Benthic megafauna in deep-sea ecosystems with and without methane seeps in the South China Sea were quantified during 2013–2016. In total, more than 190 taxa were identified. Stable isotopic analyses (δ¹³C, δ¹⁵N) on the tissues of these megafauna were used to provide complementary data to reveal their trophic relationships. Ecopath models were constructed to show the flow of matter within deep-sea ecosystems. There were four integer trophic levels in both deep-sea models. Most of the omnivory indices of the megafauna in the models were small, indicating the specialized diet niches of the megafauna. The mixed trophic impact results showed that both models were top-down controlled. Seep-associated king crabs were the keystone group in the seep model. These crabs not only transferred energy from lower trophic levels to top predators but also linked energy from seeps to neighboring deep-sea ecosystems. However, the low number of trophic connections between the seep animals and neighboring deep-sea communities indicates the uniqueness of the seep ecosystems in the deep sea. All the biomass, matter flow and trophic transfer efficiency values were higher in the seep model than in the model without seeps. The higher overhead/capacity ratio in the seep model than in the model without seeps suggests that the former model was more resilient to perturbations than the latter model. Although the net primary production and matter flow in the seep model were lower than those in the shallow-sea models, the models had comparable values of biomass excluding detritus. The relatively high system omnivory indices and low matter cycling of both deep-sea models indicate that these models were more mature than the shallow-sea models. Collectively, our deep-sea models combined with other models suggest that deep-sea ecosystems are characterized by slow dynamics and high environmental stability. This study reports the first Ecopath model for methane seep ecosystems, which may serve as a basis for potential anthropogenic impact assessment and ecosystem-based management.

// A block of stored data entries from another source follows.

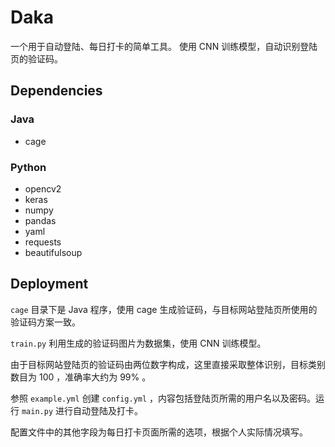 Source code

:# Daka

一个用于自动登陆、每日打卡的简单工具。
使用 CNN 训练模型，自动识别登陆页的验证码。


## Dependencies

### Java
- cage

### Python
- opencv2
- keras
- numpy
- pandas
- yaml
- requests
- beautifulsoup


## Deployment

```cage``` 目录下是 Java 程序，使用 cage 生成验证码，与目标网站登陆页所使用的验证码方案一致。 

```train.py``` 利用生成的验证码图片为数据集，使用 CNN 训练模型。

由于目标网站登陆页的验证码由两位数字构成，这里直接采取整体识别，目标类别数目为 100 ，准确率大约为 99% 。

参照 ```example.yml``` 创建 ```config.yml``` ，内容包括登陆页所需的用户名以及密码。运行 ```main.py``` 进行自动登陆及打卡。

配置文件中的其他字段为每日打卡页面所需的选项，根据个人实际情况填写。
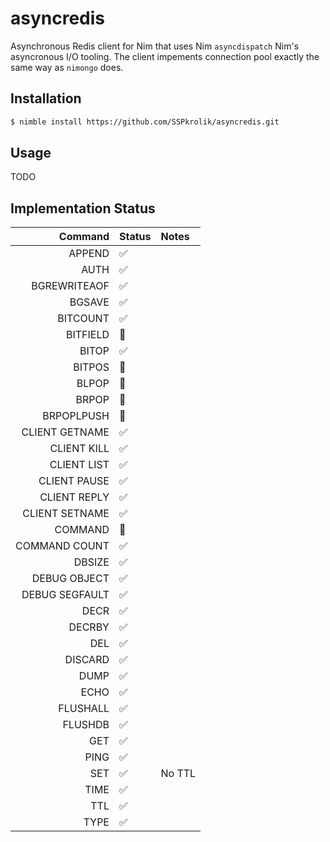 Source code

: # asyncredis

Asynchronous Redis client for Nim that uses Nim `asyncdispatch` Nim's asyncronous
I/O tooling. The client impements connection pool exactly the same way as `nimongo` does.

## Installation

```bash
$ nimble install https://github.com/SSPkrolik/asyncredis.git
```

## Usage

TODO

## Implementation Status

| Command        | Status             | Notes             |
|---------------:|:-------------------|:------------------|
| APPEND         | :white_check_mark: |                   |
| AUTH           | :white_check_mark: |                   | 
| BGREWRITEAOF   | :white_check_mark: |                   |
| BGSAVE         | :white_check_mark: |                   |
| BITCOUNT       | :white_check_mark: |                   |
| BITFIELD       | :red_circle:       |                   |
| BITOP          | :white_check_mark: |                   |
| BITPOS         | :red_circle:       |                   |
| BLPOP          | :red_circle:       |                   |
| BRPOP          | :red_circle:       |                   |
| BRPOPLPUSH     | :red_circle:       |                   |
| CLIENT GETNAME | :white_check_mark: |                   |
| CLIENT KILL    | :white_check_mark: |                   |
| CLIENT LIST    | :white_check_mark: |                   |
| CLIENT PAUSE   | :white_check_mark: |                   |
| CLIENT REPLY   | :white_check_mark: |                   |
| CLIENT SETNAME | :white_check_mark: |                   |
| COMMAND        | :red_circle:       |                   |
| COMMAND COUNT  | :white_check_mark: |                   |
| DBSIZE         | :white_check_mark: |                   |
| DEBUG OBJECT   | :white_check_mark: |                   |
| DEBUG SEGFAULT | :white_check_mark: |                   |
| DECR           | :white_check_mark: |                   |
| DECRBY         | :white_check_mark: |                   |
| DEL            | :white_check_mark: |                   |
| DISCARD        | :white_check_mark: |                   |
| DUMP           | :white_check_mark: |                   |
| ECHO           | :white_check_mark: |                   |
| FLUSHALL       | :white_check_mark: |                   |
| FLUSHDB        | :white_check_mark: |                   |
| GET            | :white_check_mark: |                   |
| PING           | :white_check_mark: |                   |
| SET            | :white_check_mark: | No TTL            |
| TIME           | :white_check_mark: |                   |
| TTL            | :white_check_mark: |                   |
| TYPE           | :white_check_mark: |                   |
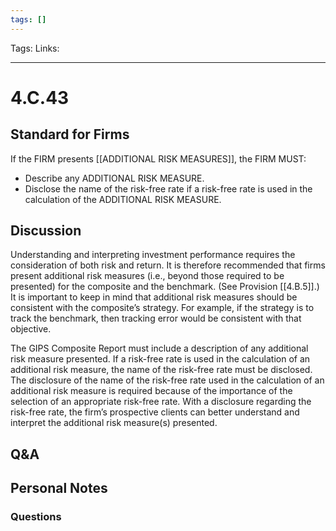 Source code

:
 ```yaml
---
tags: []
---
```

Tags:
Links: 
___
# 4.C.43
## Standard for Firms
If the FIRM presents [[ADDITIONAL RISK MEASURES]], the FIRM MUST:
- Describe any ADDITIONAL RISK MEASURE.
- Disclose the name of the risk-free rate if a risk-free rate is used in the calculation of the ADDITIONAL RISK MEASURE.
## Discussion
Understanding and interpreting investment performance requires the consideration of both risk and return. It is therefore recommended that firms present additional risk measures (i.e., beyond those required to be presented) for the composite and the benchmark. (See Provision [[4.B.5]].) It is important to keep in mind that additional risk measures should be consistent with the composite’s strategy. For example, if the strategy is to track the benchmark, then tracking error would be consistent with that objective.

The GIPS Composite Report must include a description of any additional risk measure presented. If a risk-free rate is used in the calculation of an additional risk measure, the name of the risk-free rate must be disclosed. The disclosure of the name of the risk-free rate used in the calculation of an additional risk measure is required because of the importance of the selection of an appropriate risk-free rate. With a disclosure regarding the risk-free rate, the firm’s prospective clients can better understand and interpret the additional risk measure(s) presented.
## Q&A

## Personal Notes

### Questions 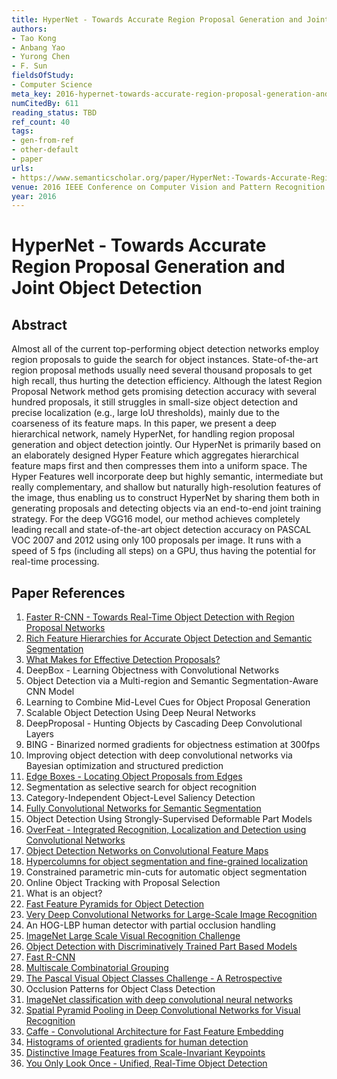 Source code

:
 ```yaml
---
title: HyperNet - Towards Accurate Region Proposal Generation and Joint Object Detection
authors:
- Tao Kong
- Anbang Yao
- Yurong Chen
- F. Sun
fieldsOfStudy:
- Computer Science
meta_key: 2016-hypernet-towards-accurate-region-proposal-generation-and-joint-object-detection
numCitedBy: 611
reading_status: TBD
ref_count: 40
tags:
- gen-from-ref
- other-default
- paper
urls:
- https://www.semanticscholar.org/paper/HyperNet:-Towards-Accurate-Region-Proposal-and-Kong-Yao/89c03327f45064f1fbfcd152f7fc0148d08d5acb?sort=total-citations
venue: 2016 IEEE Conference on Computer Vision and Pattern Recognition (CVPR)
year: 2016
---
```


# HyperNet - Towards Accurate Region Proposal Generation and Joint Object Detection

## Abstract

Almost all of the current top-performing object detection networks employ region proposals to guide the search for object instances. State-of-the-art region proposal methods usually need several thousand proposals to get high recall, thus hurting the detection efficiency. Although the latest Region Proposal Network method gets promising detection accuracy with several hundred proposals, it still struggles in small-size object detection and precise localization (e.g., large IoU thresholds), mainly due to the coarseness of its feature maps. In this paper, we present a deep hierarchical network, namely HyperNet, for handling region proposal generation and object detection jointly. Our HyperNet is primarily based on an elaborately designed Hyper Feature which aggregates hierarchical feature maps first and then compresses them into a uniform space. The Hyper Features well incorporate deep but highly semantic, intermediate but really complementary, and shallow but naturally high-resolution features of the image, thus enabling us to construct HyperNet by sharing them both in generating proposals and detecting objects via an end-to-end joint training strategy. For the deep VGG16 model, our method achieves completely leading recall and state-of-the-art object detection accuracy on PASCAL VOC 2007 and 2012 using only 100 proposals per image. It runs with a speed of 5 fps (including all steps) on a GPU, thus having the potential for real-time processing.

## Paper References

1. [Faster R-CNN - Towards Real-Time Object Detection with Region Proposal Networks](2015-faster-r-cnn.md)
2. [Rich Feature Hierarchies for Accurate Object Detection and Semantic Segmentation](2014-rich-feature-hierarchies-for-accurate-object-detection-and-semantic-segmentation)
3. [What Makes for Effective Detection Proposals?](2016-what-makes-for-effective-detection-proposals)
4. DeepBox - Learning Objectness with Convolutional Networks
5. Object Detection via a Multi-region and Semantic Segmentation-Aware CNN Model
6. Learning to Combine Mid-Level Cues for Object Proposal Generation
7. Scalable Object Detection Using Deep Neural Networks
8. DeepProposal - Hunting Objects by Cascading Deep Convolutional Layers
9. BING - Binarized normed gradients for objectness estimation at 300fps
10. Improving object detection with deep convolutional networks via Bayesian optimization and structured prediction
11. [Edge Boxes - Locating Object Proposals from Edges](2014-edge-boxes-locating-object-proposals-from-edges)
12. Segmentation as selective search for object recognition
13. Category-Independent Object-Level Saliency Detection
14. [Fully Convolutional Networks for Semantic Segmentation](2017-fully-convolutional-networks-for-semantic-segmentation)
15. Object Detection Using Strongly-Supervised Deformable Part Models
16. [OverFeat - Integrated Recognition, Localization and Detection using Convolutional Networks](2014-overfeat-integrated-recognition-localization-and-detection-using-convolutional-networks)
17. [Object Detection Networks on Convolutional Feature Maps](2017-object-detection-networks-on-convolutional-feature-maps)
18. [Hypercolumns for object segmentation and fine-grained localization](2015-hypercolumns-for-object-segmentation-and-fine-grained-localization)
19. Constrained parametric min-cuts for automatic object segmentation
20. Online Object Tracking with Proposal Selection
21. What is an object?
22. [Fast Feature Pyramids for Object Detection](2014-fast-feature-pyramids-for-object-detection)
23. [Very Deep Convolutional Networks for Large-Scale Image Recognition](2014-vggnet.md)
24. An HOG-LBP human detector with partial occlusion handling
25. [ImageNet Large Scale Visual Recognition Challenge](2015-imagenet-large-scale-visual-recognition-challenge)
26. [Object Detection with Discriminatively Trained Part Based Models](2009-object-detection-with-discriminatively-trained-part-based-models)
27. [Fast R-CNN](2015-fast-r-cnn)
28. [Multiscale Combinatorial Grouping](2014-multiscale-combinatorial-grouping)
29. [The Pascal Visual Object Classes Challenge - A Retrospective](2014-the-pascal-visual-object-classes-challenge-a-retrospective)
30. Occlusion Patterns for Object Class Detection
31. [ImageNet classification with deep convolutional neural networks](2012-alexnet.md)
32. [Spatial Pyramid Pooling in Deep Convolutional Networks for Visual Recognition](2015-spatial-pyramid-pooling-in-deep-convolutional-networks-for-visual-recognition)
33. [Caffe - Convolutional Architecture for Fast Feature Embedding](2014-caffe-convolutional-architecture-for-fast-feature-embedding)
34. [Histograms of oriented gradients for human detection](2005-histograms-of-oriented-gradients-for-human-detection)
35. [Distinctive Image Features from Scale-Invariant Keypoints](2004-distinctive-image-features-from-scale-invariant-keypoints)
36. [You Only Look Once - Unified, Real-Time Object Detection](2016-you-only-look-once-unified-real-time-object-detection)
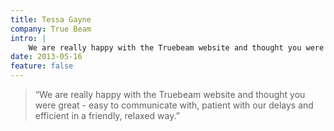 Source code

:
 ```yaml
---
title: Tessa Gayne
company: True Beam
intro: |
    We are really happy with the Truebeam website and thought you were great - easy to communicate with, patient with our delays and efficient in a friendly, relaxed way.
date: 2013-05-16
feature: false
---
```


> “We are really happy with the Truebeam website and thought you were great - easy to communicate with, patient with our delays and efficient in a friendly, relaxed way.”
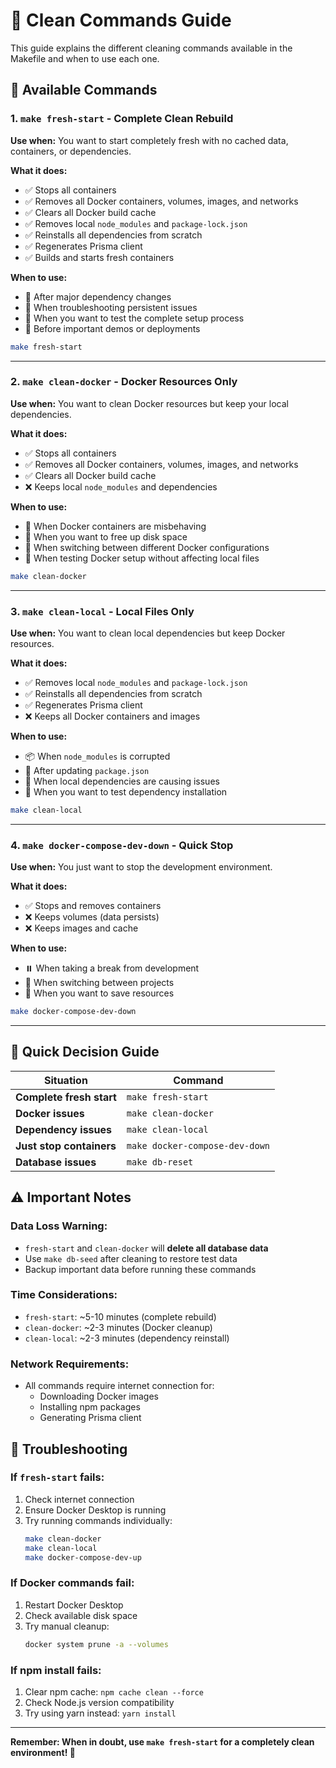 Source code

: # 🧹 Clean Commands Guide

This guide explains the different cleaning commands available in the Makefile and when to use each one.

## 🚀 **Available Commands**

### **1. `make fresh-start` - Complete Clean Rebuild**

**Use when:** You want to start completely fresh with no cached data, containers, or dependencies.

**What it does:**

- ✅ Stops all containers
- ✅ Removes all Docker containers, volumes, images, and networks
- ✅ Clears all Docker build cache
- ✅ Removes local `node_modules` and `package-lock.json`
- ✅ Reinstalls all dependencies from scratch
- ✅ Regenerates Prisma client
- ✅ Builds and starts fresh containers

**When to use:**

- 🔄 After major dependency changes
- 🐛 When troubleshooting persistent issues
- 🧪 When you want to test the complete setup process
- 🚀 Before important demos or deployments

```bash
make fresh-start
```

---

### **2. `make clean-docker` - Docker Resources Only**

**Use when:** You want to clean Docker resources but keep your local dependencies.

**What it does:**

- ✅ Stops all containers
- ✅ Removes all Docker containers, volumes, images, and networks
- ✅ Clears all Docker build cache
- ❌ Keeps local `node_modules` and dependencies

**When to use:**

- 🐳 When Docker containers are misbehaving
- 💾 When you want to free up disk space
- 🔄 When switching between different Docker configurations
- 🧪 When testing Docker setup without affecting local files

```bash
make clean-docker
```

---

### **3. `make clean-local` - Local Files Only**

**Use when:** You want to clean local dependencies but keep Docker resources.

**What it does:**

- ✅ Removes local `node_modules` and `package-lock.json`
- ✅ Reinstalls all dependencies from scratch
- ✅ Regenerates Prisma client
- ❌ Keeps all Docker containers and images

**When to use:**

- 📦 When `node_modules` is corrupted
- 🔄 After updating `package.json`
- 🐛 When local dependencies are causing issues
- 🧪 When you want to test dependency installation

```bash
make clean-local
```

---

### **4. `make docker-compose-dev-down` - Quick Stop**

**Use when:** You just want to stop the development environment.

**What it does:**

- ✅ Stops and removes containers
- ❌ Keeps volumes (data persists)
- ❌ Keeps images and cache

**When to use:**

- ⏸️ When taking a break from development
- 🔄 When switching between projects
- 💾 When you want to save resources

```bash
make docker-compose-dev-down
```

---

## 🎯 **Quick Decision Guide**

| Situation                | Command                        |
| ------------------------ | ------------------------------ |
| **Complete fresh start** | `make fresh-start`             |
| **Docker issues**        | `make clean-docker`            |
| **Dependency issues**    | `make clean-local`             |
| **Just stop containers** | `make docker-compose-dev-down` |
| **Database issues**      | `make db-reset`                |

## ⚠️ **Important Notes**

### **Data Loss Warning:**

- `fresh-start` and `clean-docker` will **delete all database data**
- Use `make db-seed` after cleaning to restore test data
- Backup important data before running these commands

### **Time Considerations:**

- `fresh-start`: ~5-10 minutes (complete rebuild)
- `clean-docker`: ~2-3 minutes (Docker cleanup)
- `clean-local`: ~2-3 minutes (dependency reinstall)

### **Network Requirements:**

- All commands require internet connection for:
  - Downloading Docker images
  - Installing npm packages
  - Generating Prisma client

## 🔧 **Troubleshooting**

### **If `fresh-start` fails:**

1. Check internet connection
2. Ensure Docker Desktop is running
3. Try running commands individually:
   ```bash
   make clean-docker
   make clean-local
   make docker-compose-dev-up
   ```

### **If Docker commands fail:**

1. Restart Docker Desktop
2. Check available disk space
3. Try manual cleanup:
   ```bash
   docker system prune -a --volumes
   ```

### **If npm install fails:**

1. Clear npm cache: `npm cache clean --force`
2. Check Node.js version compatibility
3. Try using yarn instead: `yarn install`

---

**Remember: When in doubt, use `make fresh-start` for a completely clean environment! 🚀**
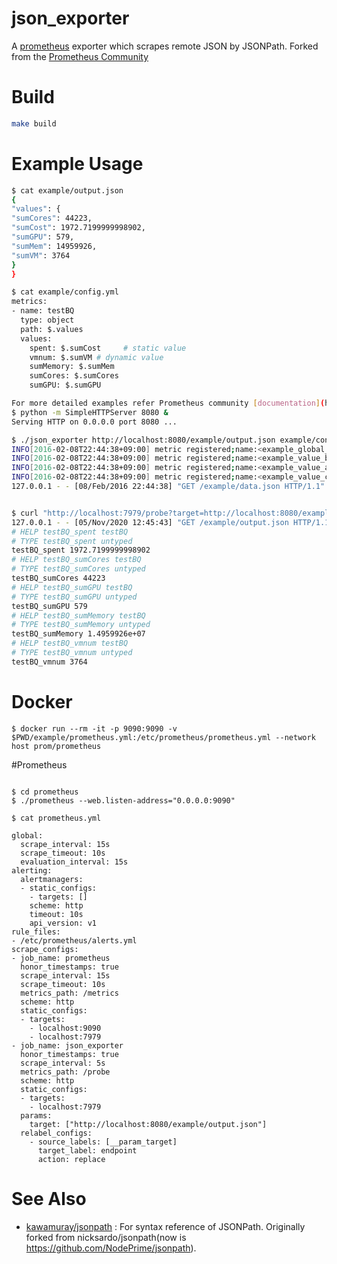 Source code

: json_exporter
========================

A [prometheus](https://prometheus.io/) exporter which scrapes remote JSON by JSONPath.
Forked from the [Prometheus Community](https://github.com/prometheus-community/json_exporter/)

# Build

```sh
make build
```

# Example Usage

```sh
$ cat example/output.json
{
"values": {
"sumCores": 44223,
"sumCost": 1972.7199999998902,
"sumGPU": 579,
"sumMem": 14959926,
"sumVM": 3764
}
}

$ cat example/config.yml
metrics:
- name: testBQ
  type: object
  path: $.values
  values:
    spent: $.sumCost     # static value
    vmnum: $.sumVM # dynamic value
    sumMemory: $.sumMem
    sumCores: $.sumCores
    sumGPU: $.sumGPU

For more detailed examples refer Prometheus community [documentation](https://github.com/prometheus-community/json_exporter/blob/master/README.md)
$ python -m SimpleHTTPServer 8080 &
Serving HTTP on 0.0.0.0 port 8080 ...

$ ./json_exporter http://localhost:8080/example/output.json example/config.yml &
INFO[2016-02-08T22:44:38+09:00] metric registered;name:<example_global_value>
INFO[2016-02-08T22:44:38+09:00] metric registered;name:<example_value_boolean>
INFO[2016-02-08T22:44:38+09:00] metric registered;name:<example_value_active>
INFO[2016-02-08T22:44:38+09:00] metric registered;name:<example_value_count>
127.0.0.1 - - [08/Feb/2016 22:44:38] "GET /example/data.json HTTP/1.1" 200 -


$ curl "http://localhost:7979/probe?target=http://localhost:8080/example/output.json"
127.0.0.1 - - [05/Nov/2020 12:45:43] "GET /example/output.json HTTP/1.1" 200 -
# HELP testBQ_spent testBQ
# TYPE testBQ_spent untyped
testBQ_spent 1972.7199999998902
# HELP testBQ_sumCores testBQ
# TYPE testBQ_sumCores untyped
testBQ_sumCores 44223
# HELP testBQ_sumGPU testBQ
# TYPE testBQ_sumGPU untyped
testBQ_sumGPU 579
# HELP testBQ_sumMemory testBQ
# TYPE testBQ_sumMemory untyped
testBQ_sumMemory 1.4959926e+07
# HELP testBQ_vmnum testBQ
# TYPE testBQ_vmnum untyped
testBQ_vmnum 3764
```

# Docker

```console
$ docker run --rm -it -p 9090:9090 -v $PWD/example/prometheus.yml:/etc/prometheus/prometheus.yml --network host prom/prometheus
```


#Prometheus
```console

$ cd prometheus
$ ./prometheus --web.listen-address="0.0.0.0:9090"

$ cat prometheus.yml

global:
  scrape_interval: 15s
  scrape_timeout: 10s
  evaluation_interval: 15s
alerting:
  alertmanagers:
  - static_configs:
    - targets: []
    scheme: http
    timeout: 10s
    api_version: v1
rule_files:
- /etc/prometheus/alerts.yml
scrape_configs:
- job_name: prometheus
  honor_timestamps: true
  scrape_interval: 15s
  scrape_timeout: 10s
  metrics_path: /metrics
  scheme: http
  static_configs:
  - targets:
    - localhost:9090
    - localhost:7979
- job_name: json_exporter
  honor_timestamps: true
  scrape_interval: 5s
  metrics_path: /probe
  scheme: http
  static_configs:
  - targets:
    - localhost:7979
  params:
    target: ["http://localhost:8080/example/output.json"]
  relabel_configs:
    - source_labels: [__param_target]
      target_label: endpoint
      action: replace

```

# See Also
- [kawamuray/jsonpath](https://github.com/kawamuray/jsonpath#path-syntax) : For syntax reference of JSONPath.
  Originally forked from nicksardo/jsonpath(now is https://github.com/NodePrime/jsonpath).
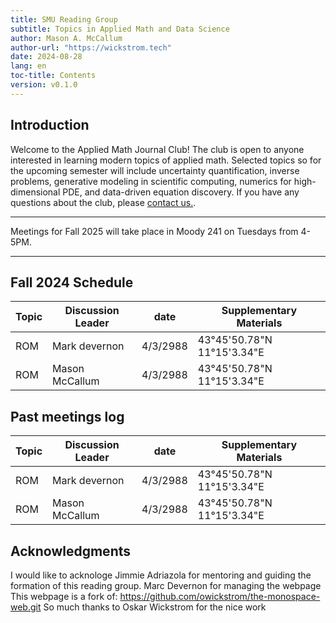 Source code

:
 ```yaml
---
title: SMU Reading Group 
subtitle: Topics in Applied Math and Data Science
author: Mason A. McCallum 
author-url: "https://wickstrom.tech"
date: 2024-08-28
lang: en
toc-title: Contents
version: v0.1.0
---
```


## Introduction
Welcome to the Applied Math Journal Club! The club is open to anyone interested in learning modern topics of applied math. Selected topics so for the upcoming semester will include uncertainty quantification, inverse problems, generative modeling in scientific computing, numerics for high-dimensional PDE, and data-driven equation discovery. If you have any questions about the club, please <a href=mailto:mmccallum@smu.edu>contact us.</a>.

<hr>

Meetings for Fall 2025 will take place in Moody 241 on Tuesdays from 4-5PM.

<hr>

## Fall 2024 Schedule 
<table>
<thead>
  <tr>
    <th class="width-min">Topic</th>
    <th class="width-auto">Discussion Leader</th>
    <th class="width-min">date</th>
    <th class="width-auto">Supplementary Materials</th>
  </tr>
</thead>
<tbody>
  <tr>
    <td>ROM</td>
    <td>Mark devernon</td>
    <td>4/3/2988</td>
    <td>43°45'50.78"N 11°15'3.34"E</td>
  </tr>
  <tr>
    <td>ROM</td>
    <td>Mason McCallum</td>
    <td>4/3/2988</td>
    <td>43°45'50.78"N 11°15'3.34"E</td>
  </tr>
</tbody>
</table>

## Past meetings log
<table>
<thead>
  <tr>
    <th class="width-min">Topic</th>
    <th class="width-auto">Discussion Leader</th>
    <th class="width-min">date</th>
    <th class="width-auto">Supplementary Materials</th>
  </tr>
</thead>
<tbody>
  <tr>
    <td>ROM</td>
    <td>Mark devernon</td>
    <td>4/3/2988</td>
    <td>43°45'50.78"N 11°15'3.34"E</td>
  </tr>
  <tr>
    <td>ROM</td>
    <td>Mason McCallum</td>
    <td>4/3/2988</td>
    <td>43°45'50.78"N 11°15'3.34"E</td>
  </tr>
</tbody>
</table>

## Acknowledgments
I would like to acknologe Jimmie Adriazola for mentoring and guiding the formation of this reading group.
Marc Devernon for managing the webpage
This webpage is a fork of: https://github.com/owickstrom/the-monospace-web.git So much thanks to Oskar Wickstrom for the nice work
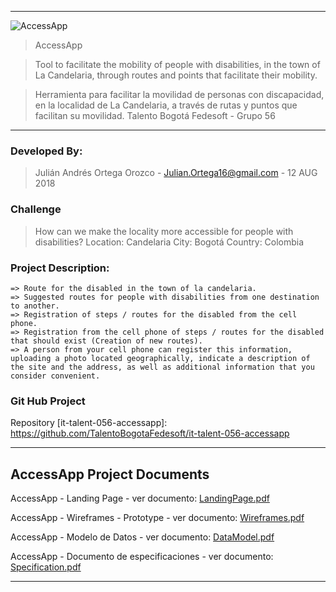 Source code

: 
---
![AccessApp](https://github.com/TalentoBogotaFedesoft/it-talent-056-accessapp/blob/master/AccessApp%20Project/Logo/AccessAppLogo.png)
>AccessApp

>Tool to facilitate the mobility of people with disabilities, in the town of La Candelaria, through routes and points that facilitate their mobility.

>Herramienta para facilitar la movilidad de personas con discapacidad, en la localidad de La Candelaria, a través de rutas y puntos que facilitan su movilidad.
>Talento Bogotá Fedesoft - Grupo 56
---

### Developed By:
> Julián Andrés Ortega Orozco - Julian.Ortega16@gmail.com - 12 AUG 2018

### Challenge
>How can we make the locality more accessible for people with disabilities?
>Location: Candelaria
>City: Bogotá
>Country: Colombia


### Project Description: 
```
=> Route for the disabled in the town of la candelaria.
=> Suggested routes for people with disabilities from one destination to another.
=> Registration of steps / routes for the disabled from the cell phone.
=> Registration from the cell phone of steps / routes for the disabled that should exist (Creation of new routes).
=> A person from your cell phone can register this information, uploading a photo located geographically, indicate a description of the site and the address, as well as additional information that you consider convenient.
```

### Git Hub Project
Repository [it-talent-056-accessapp]: https://github.com/TalentoBogotaFedesoft/it-talent-056-accessapp

---

## AccessApp Project Documents

AccessApp - Landing Page - ver documento: 
[LandingPage.pdf](https://github.com/TalentoBogotaFedesoft/it-talent-056-accessapp/blob/master/AccessApp%20Project/LandingPage/AccessAppLandingPage.pdf)

AccessApp - Wireframes - Prototype - ver documento: 
[Wireframes.pdf](https://github.com/TalentoBogotaFedesoft/it-talent-056-accessapp/blob/master/AccessApp%20Project/WireframesImages/AccessApp_Wireframes.pdf)

AccessApp - Modelo de Datos - ver documento:
[DataModel.pdf](https://github.com/TalentoBogotaFedesoft/it-talent-056-accessapp/blob/master/AccessApp%20Project/Data%20Model/AccessAppDataModel.pdf)

AccessApp - Documento de especificaciones - ver documento:
[Specification.pdf](https://github.com/TalentoBogotaFedesoft/it-talent-056-accessapp/blob/master/AccessApp%20Project/Specification/AccessApp-specification.pdf)

---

2013-2016年期间，对南海有无甲烷渗漏的深海生态系统中的底栖大型动物进行了量化。总共确定了190多个分类单元。稳定同位素分析（δ ¹³ C，δ ¹⁵N）在这些大型动物的组织上被用来提供补充数据，以揭示它们的营养关系。构建了生态路径模型以显示深海生态系统中的物质流。两种深海模型都具有四个整数营养级。在模型中，大多数大型动物的杂食性指标都很小，表明大型动物的特殊饮食优势。混合的营养影响结果表明，两个模型都是自上而下控制的。与渗透有关的帝王蟹是渗透模型中的基石群。这些螃蟹不仅将能量从较低的营养水平转移到顶级捕食者，而且还将能量从渗漏转移到邻近的深海生态系统。然而，渗水动物与邻近的深海群落之间的营养联系数量很少，这表明了深海渗水生态系统的独特性。在渗流模型中，所有生物量，物质流量和营养传递效率值均高于无渗流模型。与没有渗漏的模型相比，渗漏模型的开销/容量比率更高，这表明前者的模型比后者的模型更能抵抗干扰。尽管渗流模型的净初级生产量和物质流量低于浅海模型，但除碎屑外，这些模型的生物量具有可比性。两个深海模型相对较高的系统杂食指数和低物质循环表明，这些模型比浅海模型更成熟。总的来说，我们的深海模型与其他模型的结合表明，深海生态系统的特点是动力学缓慢且环境稳定性高。这项研究报告了第一个甲烷渗透生态系统的生态路径模型，该模型可作为潜在的人为影响评估和基于生态系统的管理的基础。